С другой стороны, к решительным действиям побуждала и обстановка в татарском войске. Судя по всему, рядовые татарские воины глухо роптали, сетуя на малую добычу и большие потери. Мурзы же открыто критиковали действия хана. Во всяком случае, Девлет-Гирей писал Ивану, объясняя причину своего отступления, что пришли де к нему ногаи и жаловались – «…пришли есмя из нагами пять месяц и нам лежать не прибыльно и лошадем истомно; молвя, все заплакали и нужю свою нам в ведоме учинив, заплакав, на ногу пали». Штаден к этому добавлял, что ногаи были недовольны неправильным, не по заслугам, как они считали, разделом добычи[173]. Отметим также, что хан не мог не испытывать сильного беспокойства за судьбу своего коша, оставленного на правом берегу Оки под Серпуховым. Русские, занимая позиции между его лагерем и вагенбургом, препятствовали сообщению и могли атаковать кош, повторив свой успех 1555 г. и взяв богатые трофеи. 

Наконец, последней соломинкой, что переломила хребет верблюду, стал захват татарскими разъездами гонца с грамотой, которую, согласно Пискаревскому летописцу, оставленный в Москве «для осады» князь Ю.И. Токмаков отправил в лагерь к Воротынскому. В этом послании князь просил воевод «сидеть безстрашно», поскольку идет де к ним на помощь «рать наугородцкая многая». Московский летописец к этому добавлял, что пленный под пыткой показал — «прибылым войском» командует сам Иван Грозный, а в авангарде его полков в Москву прибыл боярин И.Ф. Мстиславский с сорокатысячной ратью и что он сам был очевидцем прихода этого войска[174].

Хан и его советники пришли к выводу, что ждать больше невозможно и нужно действовать немедленно. Поэтому «… авъгуста во 2 день в субботу царь крымской послал нагайских татар многых и крымских царевичей и многие плъки татаръскые пешие и конные к гуляю городу выбивати Дивия мурзу да и гуляй город велел взятии…»[175]. Надо полагать, увидев, с какой яростью и упорством татары начали штурм русских позиций, М.И. Воротынский вздохнул с облегчением — Девлет-Гирей бросил своих воинов в решительное наступление, отказавшись от попытки взять русский лагерь измором[176].

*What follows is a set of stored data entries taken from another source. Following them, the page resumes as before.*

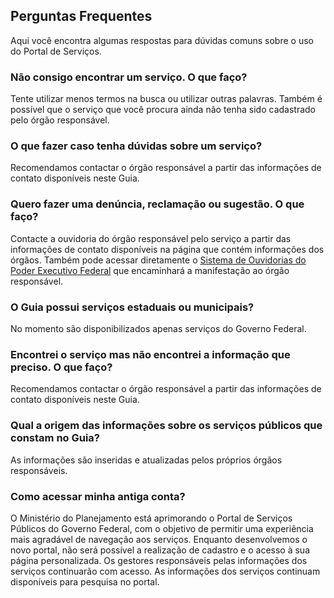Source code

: Perguntas Frequentes
---

Aqui você encontra algumas respostas para dúvidas comuns sobre o uso do Portal de Serviços.


### Não consigo encontrar um serviço. O que faço?
Tente utilizar menos termos na busca ou utilizar outras palavras. Também é possível que o serviço que você procura ainda não tenha sido cadastrado pelo órgão responsável.

### O que fazer caso tenha dúvidas sobre um serviço?
Recomendamos contactar o órgão responsável a partir das informações de contato disponíveis neste Guia.

### Quero fazer uma denúncia, reclamação ou sugestão. O que faço?
Contacte a ouvidoria do órgão responsável pelo serviço a partir das informações de contato disponíveis na página que contém informações dos órgãos. Também pode acessar diretamente o [Sistema de Ouvidorias do Poder Executivo Federal](https://sistema.ouvidorias.gov.br) que encaminhará a manifestação ao órgão responsável.

### O Guia possui serviços estaduais ou municipais?
No momento são disponibilizados apenas serviços do Governo Federal.

### Encontrei o serviço mas não encontrei a informação que preciso. O que faço?
Recomendamos contactar o órgão responsável a partir das informações de contato disponíveis neste Guia.

### Qual a origem das informações sobre os serviços públicos que constam no Guia?
As informações são inseridas e atualizadas pelos próprios órgãos responsáveis.

### Como acessar minha antiga conta?
O Ministério do Planejamento está aprimorando o Portal de Serviços Públicos do Governo Federal, com o objetivo de permitir uma experiência mais agradável de navegação aos serviços. Enquanto desenvolvemos o novo portal, não será possível a realização de cadastro e o acesso à sua página personalizada. Os gestores responsáveis pelas informações dos serviços continuarão com acesso. As informações dos serviços continuam disponíveis para pesquisa no portal.
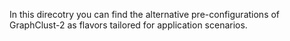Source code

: In this direcotry you can find the alternative pre-configurations of GraphClust-2 as flavors tailored for application scenarios.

Спешенные татарские воины с невиданной храбростью и упорством, невзирая на большие потери от огня стрельцов и казаков, осыпаемые ядрами и «дробом» из пушек и затинных пищалей, раз за разом ходили на приступ[177]. Из-за их спин конные лучники осыпали защитников гуляй-города во главе с Д.И. Хворостининым ливнем стрел. Однако русские воины держались, отбивая неприятельские атаки. Летописи и разрядные книги лишь в слабой степени отражают накал схватки. Как писал неизвестный автор «Повести…», «и как татаровя пришли к гуляю городу и ималися руками за стену у гуляя города, – и нашы стрельцы туто многых татар побили и рук бесчислено татарьскых отсекали…»[178].